* **About this exercise**
Please copy every line of the records below that holds the word "readme".
== == ==
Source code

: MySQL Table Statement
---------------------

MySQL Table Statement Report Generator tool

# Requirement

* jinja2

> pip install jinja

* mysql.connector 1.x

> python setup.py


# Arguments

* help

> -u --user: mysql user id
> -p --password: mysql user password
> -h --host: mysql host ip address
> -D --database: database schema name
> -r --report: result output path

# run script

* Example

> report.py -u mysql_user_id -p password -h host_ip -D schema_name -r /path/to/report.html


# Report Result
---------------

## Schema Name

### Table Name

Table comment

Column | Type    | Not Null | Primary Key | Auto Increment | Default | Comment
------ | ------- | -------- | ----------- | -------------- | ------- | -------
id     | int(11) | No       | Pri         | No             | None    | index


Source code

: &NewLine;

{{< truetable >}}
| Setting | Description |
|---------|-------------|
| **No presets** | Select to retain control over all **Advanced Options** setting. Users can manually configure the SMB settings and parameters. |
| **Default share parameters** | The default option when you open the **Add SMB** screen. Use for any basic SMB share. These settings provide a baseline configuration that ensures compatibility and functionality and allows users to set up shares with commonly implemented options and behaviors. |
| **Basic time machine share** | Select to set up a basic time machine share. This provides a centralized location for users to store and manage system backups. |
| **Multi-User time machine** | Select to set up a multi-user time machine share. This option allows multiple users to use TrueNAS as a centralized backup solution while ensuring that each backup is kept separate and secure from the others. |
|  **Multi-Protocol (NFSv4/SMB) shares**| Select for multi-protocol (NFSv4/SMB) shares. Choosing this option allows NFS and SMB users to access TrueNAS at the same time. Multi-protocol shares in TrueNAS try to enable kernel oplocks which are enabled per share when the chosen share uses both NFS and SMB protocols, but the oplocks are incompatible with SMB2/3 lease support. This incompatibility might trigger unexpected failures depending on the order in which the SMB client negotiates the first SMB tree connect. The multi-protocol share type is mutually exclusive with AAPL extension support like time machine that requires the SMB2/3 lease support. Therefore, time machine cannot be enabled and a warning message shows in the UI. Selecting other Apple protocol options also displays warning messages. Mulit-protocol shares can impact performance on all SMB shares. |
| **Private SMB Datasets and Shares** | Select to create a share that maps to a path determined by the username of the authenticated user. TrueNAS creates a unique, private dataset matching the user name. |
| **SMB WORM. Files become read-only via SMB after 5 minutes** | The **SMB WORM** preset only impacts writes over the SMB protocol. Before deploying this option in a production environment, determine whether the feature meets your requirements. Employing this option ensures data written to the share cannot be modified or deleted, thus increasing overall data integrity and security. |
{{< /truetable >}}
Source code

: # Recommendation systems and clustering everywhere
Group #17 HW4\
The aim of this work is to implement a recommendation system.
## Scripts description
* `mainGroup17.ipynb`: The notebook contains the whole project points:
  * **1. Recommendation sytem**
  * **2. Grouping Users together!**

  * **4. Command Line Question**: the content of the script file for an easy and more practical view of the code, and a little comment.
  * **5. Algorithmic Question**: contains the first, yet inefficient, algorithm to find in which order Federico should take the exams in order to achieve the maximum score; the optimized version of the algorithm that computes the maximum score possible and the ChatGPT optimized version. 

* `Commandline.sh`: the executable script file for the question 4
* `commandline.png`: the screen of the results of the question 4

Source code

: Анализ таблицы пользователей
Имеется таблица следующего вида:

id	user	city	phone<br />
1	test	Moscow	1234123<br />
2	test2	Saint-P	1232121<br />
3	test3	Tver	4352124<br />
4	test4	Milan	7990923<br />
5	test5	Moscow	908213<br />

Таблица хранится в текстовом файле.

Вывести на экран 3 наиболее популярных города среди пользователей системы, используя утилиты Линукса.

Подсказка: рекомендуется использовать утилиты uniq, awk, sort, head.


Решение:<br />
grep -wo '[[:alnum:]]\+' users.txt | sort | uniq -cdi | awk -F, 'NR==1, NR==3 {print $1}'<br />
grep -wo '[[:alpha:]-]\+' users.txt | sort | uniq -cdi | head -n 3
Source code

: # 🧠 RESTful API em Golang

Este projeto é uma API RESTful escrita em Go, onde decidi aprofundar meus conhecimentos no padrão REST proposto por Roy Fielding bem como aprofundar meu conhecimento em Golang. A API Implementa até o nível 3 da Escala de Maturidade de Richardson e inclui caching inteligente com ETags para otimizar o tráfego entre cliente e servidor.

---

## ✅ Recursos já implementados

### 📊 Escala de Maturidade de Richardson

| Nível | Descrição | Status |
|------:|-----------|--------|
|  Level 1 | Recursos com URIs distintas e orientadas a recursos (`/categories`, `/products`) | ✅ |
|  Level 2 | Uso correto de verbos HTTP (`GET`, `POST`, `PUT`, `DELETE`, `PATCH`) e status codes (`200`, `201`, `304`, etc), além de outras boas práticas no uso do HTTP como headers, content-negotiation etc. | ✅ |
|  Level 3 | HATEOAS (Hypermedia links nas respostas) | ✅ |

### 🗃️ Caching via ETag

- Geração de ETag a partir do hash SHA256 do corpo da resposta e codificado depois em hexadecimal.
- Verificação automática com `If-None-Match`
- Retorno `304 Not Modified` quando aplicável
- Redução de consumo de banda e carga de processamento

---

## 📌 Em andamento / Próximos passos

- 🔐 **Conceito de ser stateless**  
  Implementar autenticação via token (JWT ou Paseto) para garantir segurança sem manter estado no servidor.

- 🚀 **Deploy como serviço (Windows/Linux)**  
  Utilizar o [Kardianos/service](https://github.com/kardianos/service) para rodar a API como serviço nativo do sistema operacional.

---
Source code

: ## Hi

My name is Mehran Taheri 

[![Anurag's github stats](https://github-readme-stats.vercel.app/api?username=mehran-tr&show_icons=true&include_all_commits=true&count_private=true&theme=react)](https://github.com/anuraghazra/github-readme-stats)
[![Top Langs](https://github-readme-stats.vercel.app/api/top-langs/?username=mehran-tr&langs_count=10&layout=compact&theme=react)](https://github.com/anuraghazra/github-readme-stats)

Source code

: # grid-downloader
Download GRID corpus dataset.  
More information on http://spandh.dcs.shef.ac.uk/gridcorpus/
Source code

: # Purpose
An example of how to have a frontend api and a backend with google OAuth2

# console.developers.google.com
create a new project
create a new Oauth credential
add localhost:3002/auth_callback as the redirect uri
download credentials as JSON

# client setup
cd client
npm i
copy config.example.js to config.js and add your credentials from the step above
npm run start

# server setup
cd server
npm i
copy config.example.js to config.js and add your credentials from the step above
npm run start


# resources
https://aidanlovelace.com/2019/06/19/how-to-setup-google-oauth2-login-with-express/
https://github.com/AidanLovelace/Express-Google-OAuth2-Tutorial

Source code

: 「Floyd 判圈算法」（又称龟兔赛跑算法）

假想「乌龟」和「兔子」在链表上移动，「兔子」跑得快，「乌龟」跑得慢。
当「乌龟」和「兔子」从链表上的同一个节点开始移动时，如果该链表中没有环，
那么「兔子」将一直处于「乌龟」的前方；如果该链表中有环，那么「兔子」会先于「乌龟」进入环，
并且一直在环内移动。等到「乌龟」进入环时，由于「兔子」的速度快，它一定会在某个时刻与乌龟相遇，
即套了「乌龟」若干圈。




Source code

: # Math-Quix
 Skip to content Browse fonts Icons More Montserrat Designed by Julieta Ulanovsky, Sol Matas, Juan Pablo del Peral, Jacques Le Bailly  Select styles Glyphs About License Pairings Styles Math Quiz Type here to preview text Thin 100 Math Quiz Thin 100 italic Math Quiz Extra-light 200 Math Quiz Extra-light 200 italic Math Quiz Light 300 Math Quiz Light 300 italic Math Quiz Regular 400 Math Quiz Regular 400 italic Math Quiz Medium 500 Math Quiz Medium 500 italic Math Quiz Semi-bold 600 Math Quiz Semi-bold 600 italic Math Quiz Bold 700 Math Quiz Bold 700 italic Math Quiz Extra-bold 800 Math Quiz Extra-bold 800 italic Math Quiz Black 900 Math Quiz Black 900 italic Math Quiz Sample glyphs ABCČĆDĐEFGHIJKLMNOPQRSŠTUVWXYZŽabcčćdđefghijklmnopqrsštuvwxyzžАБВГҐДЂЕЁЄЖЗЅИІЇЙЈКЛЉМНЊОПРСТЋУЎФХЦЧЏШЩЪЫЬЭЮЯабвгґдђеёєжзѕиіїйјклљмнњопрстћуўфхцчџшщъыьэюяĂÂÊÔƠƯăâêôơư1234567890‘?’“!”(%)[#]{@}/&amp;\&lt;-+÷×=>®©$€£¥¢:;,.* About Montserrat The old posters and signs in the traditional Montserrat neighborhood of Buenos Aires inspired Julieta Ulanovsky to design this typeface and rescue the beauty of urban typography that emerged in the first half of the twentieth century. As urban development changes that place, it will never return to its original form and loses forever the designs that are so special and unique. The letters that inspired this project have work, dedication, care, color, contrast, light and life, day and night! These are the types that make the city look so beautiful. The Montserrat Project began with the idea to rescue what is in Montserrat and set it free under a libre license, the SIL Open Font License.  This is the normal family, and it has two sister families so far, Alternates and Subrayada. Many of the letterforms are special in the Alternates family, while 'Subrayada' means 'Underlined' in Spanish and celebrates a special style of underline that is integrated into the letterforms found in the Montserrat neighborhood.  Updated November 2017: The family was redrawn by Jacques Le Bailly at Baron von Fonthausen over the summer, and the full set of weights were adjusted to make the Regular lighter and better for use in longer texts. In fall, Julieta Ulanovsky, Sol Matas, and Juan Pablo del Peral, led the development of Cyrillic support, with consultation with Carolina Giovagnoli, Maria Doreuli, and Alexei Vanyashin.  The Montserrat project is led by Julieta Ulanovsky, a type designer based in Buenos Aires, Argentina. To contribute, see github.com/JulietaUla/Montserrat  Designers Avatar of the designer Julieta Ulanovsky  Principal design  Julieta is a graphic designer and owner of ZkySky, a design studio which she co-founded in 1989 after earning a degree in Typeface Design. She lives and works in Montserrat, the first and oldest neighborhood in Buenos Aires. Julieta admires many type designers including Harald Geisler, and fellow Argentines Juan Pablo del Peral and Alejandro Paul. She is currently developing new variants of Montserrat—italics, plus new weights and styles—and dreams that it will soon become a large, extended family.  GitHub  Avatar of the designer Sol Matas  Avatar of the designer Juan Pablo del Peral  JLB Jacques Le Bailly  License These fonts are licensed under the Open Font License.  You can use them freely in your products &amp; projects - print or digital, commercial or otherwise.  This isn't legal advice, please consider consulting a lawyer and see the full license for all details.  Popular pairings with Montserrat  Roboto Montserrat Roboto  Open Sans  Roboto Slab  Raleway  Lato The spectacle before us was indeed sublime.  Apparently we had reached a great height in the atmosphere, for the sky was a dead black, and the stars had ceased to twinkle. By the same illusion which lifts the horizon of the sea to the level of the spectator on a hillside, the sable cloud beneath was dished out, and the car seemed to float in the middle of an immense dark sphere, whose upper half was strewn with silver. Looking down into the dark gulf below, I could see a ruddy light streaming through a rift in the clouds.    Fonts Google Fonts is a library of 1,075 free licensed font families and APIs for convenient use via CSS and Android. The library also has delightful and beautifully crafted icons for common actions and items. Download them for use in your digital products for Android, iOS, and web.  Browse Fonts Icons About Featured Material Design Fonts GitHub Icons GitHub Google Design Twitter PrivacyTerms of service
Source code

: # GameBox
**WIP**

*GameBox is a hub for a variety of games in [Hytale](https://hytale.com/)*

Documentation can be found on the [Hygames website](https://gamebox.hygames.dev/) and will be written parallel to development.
== == ==
* **Result below**
[![Anurag's github stats](https://github-readme-stats.vercel.app/api?username=mehran-tr&show_icons=true&include_all_commits=true&count_private=true&theme=react)](https://github.com/anuraghazra/github-readme-stats)
[![Top Langs](https://github-readme-stats.vercel.app/api/top-langs/?username=mehran-tr&langs_count=10&layout=compact&theme=react)](https://github.com/anuraghazra/github-readme-stats)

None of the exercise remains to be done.